Paracetamol is used worldwide for its
analgesic and
antipyretic actions. It has a spectrum of action similar to that of
NSAIDs and resembles particularly the COX-2 selective inhibitors.
Paracetamol is, on average, a weaker
analgesic than
NSAIDs or COX-2 selective inhibitors but is often preferred because of its better tolerance. Despite the similarities to
NSAIDs, the mode of action of
paracetamol has been uncertain, but it is now generally accepted that it inhibits COX-1 and COX-2 through metabolism by the
peroxidase function of these
isoenzymes. This results in inhibition of
phenoxyl radical formation from a critical
tyrosine residue essential for the
cyclooxygenase activity of COX-1 and COX-2 and
prostaglandin (PG) synthesis.
Paracetamol shows selectivity for inhibition of the synthesis of PGs and related factors when low levels of
arachidonic acid and
peroxides are available but conversely, it has little activity at substantial levels of
arachidonic acid and
peroxides. The result is that
paracetamol does not suppress the severe
inflammation of
rheumatoid arthritis and acute
gout but does inhibit the lesser
inflammation resulting from extraction of teeth and is also active in a variety of inflammatory tests in experimental animals.

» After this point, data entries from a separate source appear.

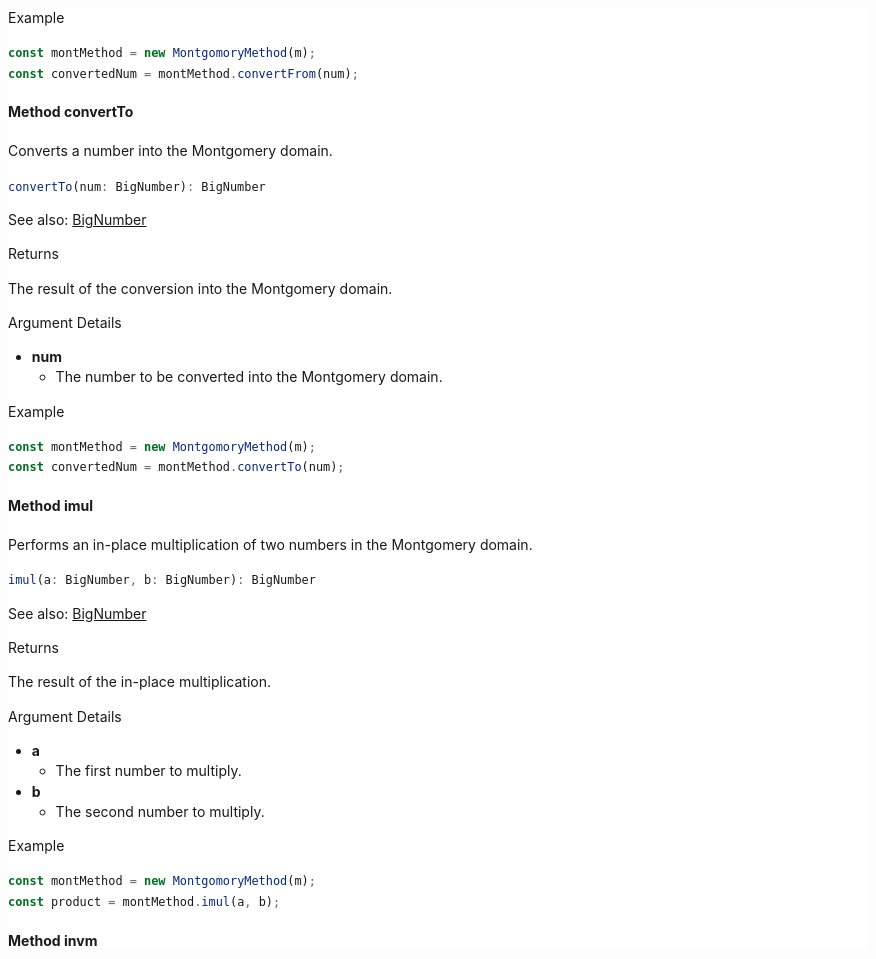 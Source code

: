 Example

```ts
const montMethod = new MontgomoryMethod(m);
const convertedNum = montMethod.convertFrom(num);
```

#### Method convertTo

Converts a number into the Montgomery domain.

```ts
convertTo(num: BigNumber): BigNumber 
```

See also: [BigNumber](./primitives.md#class-bignumber)

Returns

The result of the conversion into the Montgomery domain.

Argument Details

- **num**
    - The number to be converted into the Montgomery domain.

Example

```ts
const montMethod = new MontgomoryMethod(m);
const convertedNum = montMethod.convertTo(num);
```

#### Method imul

Performs an in-place multiplication of two numbers in the Montgomery domain.

```ts
imul(a: BigNumber, b: BigNumber): BigNumber 
```

See also: [BigNumber](./primitives.md#class-bignumber)

Returns

The result of the in-place multiplication.

Argument Details

- **a**
    - The first number to multiply.
- **b**
    - The second number to multiply.

Example

```ts
const montMethod = new MontgomoryMethod(m);
const product = montMethod.imul(a, b);
```

#### Method invm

Paracetamol often appears to have COX-2 selectivity. The apparent COX-2 selectivity of action of
paracetamol is shown by its poor anti-platelet activity and good gastrointestinal tolerance. Unlike both non-selective
NSAIDs and selective
COX-2 inhibitors,
paracetamol inhibits other
peroxidase enzymes including
myeloperoxidase. Inhibition of
myeloperoxidase involves
paracetamol oxidation and concomitant decreased formation of halogenating
oxidants (e.g.
hypochlorous acid,
hypobromous acid) that may be associated with multiple inflammatory pathologies including
atherosclerosis and
rheumatic diseases.
Paracetamol may, therefore, slow the development of these diseases.
Paracetamol,
NSAIDs and selective
COX-2 inhibitors all have central and peripheral effects. As is the case with the
NSAIDs, including the selective
COX-2 inhibitors, the
analgesic effects of
paracetamol are reduced by inhibitors of many endogenous
neurotransmitter systems including serotonergic,
opioid and
cannabinoid systems. There is considerable debate about the hepatotoxicity of therapeutic doses of
paracetamol. Much of the toxicity may result from overuse of combinations of
paracetamol with
opioids which are widely used, particularly in USA.